What is required:
Which lines of the data contain the string "있습니다"? Copy every one.
BEGIN Data to examine
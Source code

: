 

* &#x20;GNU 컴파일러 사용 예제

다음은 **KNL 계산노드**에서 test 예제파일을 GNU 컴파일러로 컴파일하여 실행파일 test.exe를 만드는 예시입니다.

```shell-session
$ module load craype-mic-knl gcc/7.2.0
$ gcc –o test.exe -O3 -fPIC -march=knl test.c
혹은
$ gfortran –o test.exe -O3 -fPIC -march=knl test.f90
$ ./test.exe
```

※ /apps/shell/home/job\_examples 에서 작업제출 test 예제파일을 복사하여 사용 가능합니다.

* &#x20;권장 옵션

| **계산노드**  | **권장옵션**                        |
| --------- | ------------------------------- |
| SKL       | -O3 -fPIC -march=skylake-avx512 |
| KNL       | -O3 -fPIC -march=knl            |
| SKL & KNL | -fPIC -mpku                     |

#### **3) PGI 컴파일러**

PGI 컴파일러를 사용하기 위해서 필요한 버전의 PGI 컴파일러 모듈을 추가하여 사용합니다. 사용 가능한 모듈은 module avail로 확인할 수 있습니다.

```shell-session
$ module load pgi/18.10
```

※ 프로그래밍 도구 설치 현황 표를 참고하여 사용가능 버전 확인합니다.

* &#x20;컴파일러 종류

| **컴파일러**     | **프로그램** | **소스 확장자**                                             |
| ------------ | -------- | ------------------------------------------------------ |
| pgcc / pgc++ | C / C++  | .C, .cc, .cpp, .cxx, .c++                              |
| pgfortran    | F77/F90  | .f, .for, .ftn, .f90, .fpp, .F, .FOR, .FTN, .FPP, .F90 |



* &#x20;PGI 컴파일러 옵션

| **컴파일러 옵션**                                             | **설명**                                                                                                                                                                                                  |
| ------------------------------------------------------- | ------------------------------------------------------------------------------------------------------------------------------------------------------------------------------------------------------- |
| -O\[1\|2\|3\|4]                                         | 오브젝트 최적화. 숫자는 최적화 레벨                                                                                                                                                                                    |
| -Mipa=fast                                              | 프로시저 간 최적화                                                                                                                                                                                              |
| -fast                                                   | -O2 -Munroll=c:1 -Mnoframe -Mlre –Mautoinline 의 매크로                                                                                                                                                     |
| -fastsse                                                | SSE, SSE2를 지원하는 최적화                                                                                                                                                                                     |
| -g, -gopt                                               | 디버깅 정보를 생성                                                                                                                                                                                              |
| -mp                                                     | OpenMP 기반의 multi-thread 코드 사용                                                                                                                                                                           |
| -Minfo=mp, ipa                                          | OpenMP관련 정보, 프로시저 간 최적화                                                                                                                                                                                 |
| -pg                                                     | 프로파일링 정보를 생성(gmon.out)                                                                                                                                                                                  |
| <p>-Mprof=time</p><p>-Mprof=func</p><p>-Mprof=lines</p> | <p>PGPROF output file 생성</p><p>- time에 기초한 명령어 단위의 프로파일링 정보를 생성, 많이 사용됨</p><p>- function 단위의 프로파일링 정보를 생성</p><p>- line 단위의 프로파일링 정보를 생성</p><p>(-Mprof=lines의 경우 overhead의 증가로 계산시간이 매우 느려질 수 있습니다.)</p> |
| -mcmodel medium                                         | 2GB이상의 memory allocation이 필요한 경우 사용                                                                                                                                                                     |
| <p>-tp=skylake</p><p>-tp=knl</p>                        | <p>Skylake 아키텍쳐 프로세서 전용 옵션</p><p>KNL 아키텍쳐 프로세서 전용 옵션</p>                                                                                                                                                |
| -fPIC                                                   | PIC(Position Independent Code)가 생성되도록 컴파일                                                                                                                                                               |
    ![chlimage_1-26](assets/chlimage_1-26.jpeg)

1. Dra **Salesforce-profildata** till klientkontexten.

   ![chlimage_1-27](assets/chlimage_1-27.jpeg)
END Data to examine
Expected answer:
PGI 컴파일러를 사용하기 위해서 필요한 버전의 PGI 컴파일러 모듈을 추가하여 사용합니다. 사용 가능한 모듈은 module avail로 확인할 수 있습니다.
| <p>-Mprof=time</p><p>-Mprof=func</p><p>-Mprof=lines</p> | <p>PGPROF output file 생성</p><p>- time에 기초한 명령어 단위의 프로파일링 정보를 생성, 많이 사용됨</p><p>- function 단위의 프로파일링 정보를 생성</p><p>- line 단위의 프로파일링 정보를 생성</p><p>(-Mprof=lines의 경우 overhead의 증가로 계산시간이 매우 느려질 수 있습니다.)</p> |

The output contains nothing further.